Als wij het over de eik hebben, hebben we het meestal over de zomereik (Quercus robur). Een Europese, zeer lang levende, hardhout leverende boom. Van oudsher dominant aanwezig in bosrijke gebieden. Afhankelijk van de standplaats worden vrijstaande eiken 15 tot 25 en soms zelfs wel 30 tot 35 meter hoog. Op vruchtbare en vochthoudende bodem groeien ze sneller, worden ze hoger en dijen ze meer uit.
Herkennen
Het blad van de zomereik is kaal, asymmetrisch en onregelmatig gelobd, met drie tot zeven diepe bochtige insnijdingen. De bladsteel is kort en de bladvoet is hartvormig. De bladeren zitten voornamelijk in groepjes nabij de toppen van de twijgen.

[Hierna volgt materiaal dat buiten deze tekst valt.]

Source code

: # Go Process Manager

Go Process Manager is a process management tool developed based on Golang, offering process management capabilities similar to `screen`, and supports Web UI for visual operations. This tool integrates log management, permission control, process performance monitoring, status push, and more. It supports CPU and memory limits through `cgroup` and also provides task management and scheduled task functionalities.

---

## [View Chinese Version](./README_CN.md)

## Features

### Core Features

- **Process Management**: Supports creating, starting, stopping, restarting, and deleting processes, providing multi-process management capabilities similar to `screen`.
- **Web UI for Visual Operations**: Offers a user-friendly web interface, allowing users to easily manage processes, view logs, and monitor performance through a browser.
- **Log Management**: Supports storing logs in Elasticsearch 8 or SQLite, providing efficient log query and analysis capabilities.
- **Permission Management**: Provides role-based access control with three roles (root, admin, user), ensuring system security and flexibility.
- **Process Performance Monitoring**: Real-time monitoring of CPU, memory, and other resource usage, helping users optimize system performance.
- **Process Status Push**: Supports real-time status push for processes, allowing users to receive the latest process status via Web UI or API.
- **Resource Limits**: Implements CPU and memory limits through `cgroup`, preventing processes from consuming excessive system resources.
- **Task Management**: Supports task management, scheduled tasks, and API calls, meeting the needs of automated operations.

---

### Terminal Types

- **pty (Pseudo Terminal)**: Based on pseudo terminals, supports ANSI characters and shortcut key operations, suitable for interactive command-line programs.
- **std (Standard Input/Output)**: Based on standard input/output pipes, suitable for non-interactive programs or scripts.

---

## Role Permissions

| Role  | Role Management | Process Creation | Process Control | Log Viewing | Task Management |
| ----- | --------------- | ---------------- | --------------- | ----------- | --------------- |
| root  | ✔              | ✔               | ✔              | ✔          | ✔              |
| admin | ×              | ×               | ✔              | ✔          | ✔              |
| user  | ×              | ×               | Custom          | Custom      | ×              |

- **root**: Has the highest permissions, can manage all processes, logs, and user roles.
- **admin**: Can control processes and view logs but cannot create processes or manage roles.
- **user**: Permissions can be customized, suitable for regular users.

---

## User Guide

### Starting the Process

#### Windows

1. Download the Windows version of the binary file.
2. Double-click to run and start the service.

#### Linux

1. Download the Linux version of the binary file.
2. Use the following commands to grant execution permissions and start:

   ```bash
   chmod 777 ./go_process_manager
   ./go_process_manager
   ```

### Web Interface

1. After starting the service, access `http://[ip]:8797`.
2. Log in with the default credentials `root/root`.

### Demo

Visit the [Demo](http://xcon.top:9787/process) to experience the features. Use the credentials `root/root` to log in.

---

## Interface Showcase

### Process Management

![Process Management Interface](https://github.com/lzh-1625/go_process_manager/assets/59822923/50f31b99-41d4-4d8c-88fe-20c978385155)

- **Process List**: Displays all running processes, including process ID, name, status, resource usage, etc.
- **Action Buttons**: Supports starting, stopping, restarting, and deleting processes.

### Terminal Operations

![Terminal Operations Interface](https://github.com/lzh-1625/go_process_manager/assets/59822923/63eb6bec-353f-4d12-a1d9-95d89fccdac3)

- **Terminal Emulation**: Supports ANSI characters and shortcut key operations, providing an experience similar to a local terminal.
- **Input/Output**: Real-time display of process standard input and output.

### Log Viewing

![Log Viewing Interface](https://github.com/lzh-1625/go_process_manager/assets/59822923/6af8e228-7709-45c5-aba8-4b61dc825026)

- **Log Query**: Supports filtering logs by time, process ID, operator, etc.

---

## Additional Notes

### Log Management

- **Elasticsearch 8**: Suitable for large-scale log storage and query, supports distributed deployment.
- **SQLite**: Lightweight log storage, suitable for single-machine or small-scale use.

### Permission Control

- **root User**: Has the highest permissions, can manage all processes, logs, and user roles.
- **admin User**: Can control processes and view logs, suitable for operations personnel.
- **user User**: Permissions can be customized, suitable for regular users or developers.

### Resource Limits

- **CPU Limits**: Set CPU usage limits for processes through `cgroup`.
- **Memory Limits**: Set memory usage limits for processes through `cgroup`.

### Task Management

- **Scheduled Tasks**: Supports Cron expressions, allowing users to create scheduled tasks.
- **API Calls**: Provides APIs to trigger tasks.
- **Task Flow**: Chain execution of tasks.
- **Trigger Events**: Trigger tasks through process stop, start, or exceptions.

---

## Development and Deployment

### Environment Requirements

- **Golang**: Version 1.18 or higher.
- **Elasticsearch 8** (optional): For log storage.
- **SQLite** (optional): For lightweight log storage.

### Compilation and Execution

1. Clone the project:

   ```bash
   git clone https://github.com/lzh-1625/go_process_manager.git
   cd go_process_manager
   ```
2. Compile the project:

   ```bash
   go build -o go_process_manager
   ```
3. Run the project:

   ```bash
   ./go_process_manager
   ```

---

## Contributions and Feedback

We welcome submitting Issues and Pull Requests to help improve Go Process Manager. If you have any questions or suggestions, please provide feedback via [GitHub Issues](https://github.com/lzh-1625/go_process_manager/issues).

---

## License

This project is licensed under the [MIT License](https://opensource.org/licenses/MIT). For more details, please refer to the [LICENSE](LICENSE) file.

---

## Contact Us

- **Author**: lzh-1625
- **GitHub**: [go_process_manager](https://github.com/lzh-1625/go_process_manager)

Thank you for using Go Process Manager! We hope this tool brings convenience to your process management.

Hierdoor, en doordat de bladeren onregelmatig gericht staan, maakt de kroon een losse en rommelige indruk.
De eik verliest heel laat zijn bladeren. Jonge eiken houden vaak gedurende de hele winter hun verdorde blad vast. De schors van jonge bomen is glad en zwak grauwgroen glanzend. Van oudere bomen wordt de schors diep en vrij onregelmatig gegroefd en grijsgroen van kleur.